Extracted data entries:
------------------------------------------------------------------------

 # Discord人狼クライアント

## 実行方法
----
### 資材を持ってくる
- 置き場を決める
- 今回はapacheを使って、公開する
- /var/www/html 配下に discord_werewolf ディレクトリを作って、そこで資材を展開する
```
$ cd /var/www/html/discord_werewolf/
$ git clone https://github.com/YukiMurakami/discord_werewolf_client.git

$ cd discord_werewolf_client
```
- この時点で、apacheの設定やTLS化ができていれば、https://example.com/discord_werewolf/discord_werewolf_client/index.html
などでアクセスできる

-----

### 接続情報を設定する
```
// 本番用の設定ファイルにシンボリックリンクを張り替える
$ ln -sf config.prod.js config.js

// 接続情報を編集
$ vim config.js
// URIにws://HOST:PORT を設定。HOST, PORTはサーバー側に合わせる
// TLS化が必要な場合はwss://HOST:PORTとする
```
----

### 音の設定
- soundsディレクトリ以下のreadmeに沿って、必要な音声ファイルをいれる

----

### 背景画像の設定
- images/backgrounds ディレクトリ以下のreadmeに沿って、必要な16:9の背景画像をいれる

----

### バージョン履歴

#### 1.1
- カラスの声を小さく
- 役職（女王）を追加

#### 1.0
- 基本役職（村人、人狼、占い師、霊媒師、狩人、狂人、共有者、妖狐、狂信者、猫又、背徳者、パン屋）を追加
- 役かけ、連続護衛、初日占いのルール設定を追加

------------------------------------------------------------------------

WHAT TO WORK ON: Will you return exactly the lines above from the one with "### 接続情報を設定する" down to the one with "- 基本役職（村人、人狼、占", counting both as part of the range?

TASK RESPONSE:
### 接続情報を設定する
```
// 本番用の設定ファイルにシンボリックリンクを張り替える
$ ln -sf config.prod.js config.js

// 接続情報を編集
$ vim config.js
// URIにws://HOST:PORT を設定。HOST, PORTはサーバー側に合わせる
// TLS化が必要な場合はwss://HOST:PORTとする
```
----

### 音の設定
- soundsディレクトリ以下のreadmeに沿って、必要な音声ファイルをいれる

----

### 背景画像の設定
- images/backgrounds ディレクトリ以下のreadmeに沿って、必要な16:9の背景画像をいれる

----

### バージョン履歴

#### 1.1
- カラスの声を小さく
- 役職（女王）を追加

#### 1.0
- 基本役職（村人、人狼、占い師、霊媒師、狩人、狂人、共有者、妖狐、狂信者、猫又、背徳者、パン屋）を追加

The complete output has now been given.